-- Entries supplied follows --
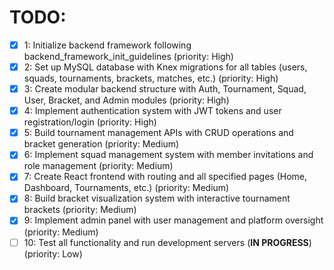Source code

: # TODO:

- [x] 1: Initialize backend framework following backend_framework_init_guidelines (priority: High)
- [x] 2: Set up MySQL database with Knex migrations for all tables (users, squads, tournaments, brackets, matches, etc.) (priority: High)
- [x] 3: Create modular backend structure with Auth, Tournament, Squad, User, Bracket, and Admin modules (priority: High)
- [x] 4: Implement authentication system with JWT tokens and user registration/login (priority: High)
- [x] 5: Build tournament management APIs with CRUD operations and bracket generation (priority: Medium)
- [x] 6: Implement squad management system with member invitations and role management (priority: Medium)
- [x] 7: Create React frontend with routing and all specified pages (Home, Dashboard, Tournaments, etc.) (priority: Medium)
- [x] 8: Build bracket visualization system with interactive tournament brackets (priority: Medium)
- [x] 9: Implement admin panel with user management and platform oversight (priority: Medium)
- [ ] 10: Test all functionality and run development servers (**IN PROGRESS**) (priority: Low)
-- Entries supplied concluded --
Tally every line above that has the word "backend", and report the total with no other words.

2